Friday, June 03, 2005

Reverse Journal Blogs

It's innovative...a fascinating idea.

I don't know what to call them.

The best I could come up with is "Reverse Journal Blogs."

Take a journal that already exists, a work of classic literature.

Then enter each dated journal entry, one day at a time, into a blog, as though the classic author were alive today.

So it's the "reverse" of entering text into a blog and the journal existing as a blog first, then maybe turning into a book some time in the future.

The journal begins as a pre-existing book, and a person turns the book into a blog. And the journaling is not personal. It's "otherly" or "other-personal."

See?--we need newly coined words, neologisms, to describe these new art and communication forms emerging in the blogosphere.
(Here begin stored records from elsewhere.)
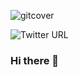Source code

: ![gitcover](https://user-images.githubusercontent.com/67346814/179079776-1dd05aa1-8ad9-4bca-a35e-a307ed0258ef.jpg)


<img alt="Twitter URL" src="https://img.shields.io/twitter/url?style=social&url=https%3A%2F%2Ftwitter.com%2FTiago_FSGomes">


### Hi there 👋

<!--
**TiagoFSGomes/TiagoFSGomes** is a ✨ _special_ ✨ repository because its `README.md` (this file) appears on your GitHub profile.

Here are some ideas to get you started:

- 🔭 I’m currently working on ...
- 🌱 I’m currently learning ...
- 👯 I’m looking to collaborate on ...
- 🤔 I’m looking for help with ...
- 💬 Ask me about ...
- 📫 How to reach me: ...
- 😄 Pronouns: ...
- ⚡ Fun fact: ...
-->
Here are two blogs that I call "reverse journal blogs":

(1.) The Blog of Henry David Thoreau

Turns Thoreau's Journal into a blog.

(2.) Dracula Blogged

Turns Bram Stoker's original book "Dracula", which is a series of letters, if I recall correctly, to a family member or friend, into a blog.

I am pondering doing this to Marcel Proust's Remembrance of Things Past, which is not a journal, or series of letters, but is so personal in style, it might lend itself to such treatment.
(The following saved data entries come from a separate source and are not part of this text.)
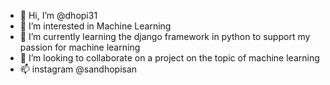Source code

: - 👋 Hi, I’m @dhopi31
- 👀 I’m interested in Machine Learning
- 🌱 I’m currently learning the django framework in python to support my passion for machine learning
- 💞️ I’m looking to collaborate on a project on the topic of machine learning
- 📫 instagram @sandhopisan

<!---
dhopi31/dhopi31 is a ✨ special ✨ repository because its `README.md` (this file) appears on your GitHub profile.
You can click the Preview link to take a look at your changes.
--->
Why would I take on such a labor-intensive project? What good would it do?

What if people actually thought Proust was alive and writing this blog?

What if I enable readers to comment?

Then the blog would become a blend of Proust and current audience reaction to him and his writing, which is fiction, but might be mis-interpreted as true confessional.

What do YOU think?

Should I do it?

Do you know of any other books, especially journals, that have been converted into blogs?

Are they of value? Introducing blog readers to literature they might not otherwise be exposed to?

vaspersthegrate [at] yahoo [dot] com Posted by Hello

[signed] a = Steven b = Streight aka Vaspers the Grate


Andy said...

Sounds like a good idea, but one would need to be careful not to break copyright? If all that's being done is republishing a copyrighted work without any additional material (ie critique, comment) then it could be seen as a breach?

If the work is out of copyright then there would be no such problem.

steven edward streight said...

Andy: thanks.

This is why posting comments at blogs is so important for the value of the content.

This copyright issue is a crucial aspect of Reverse Journaling.

I wonder if law has kept pace with such an event.

What's a good informative internet/publishing law web site?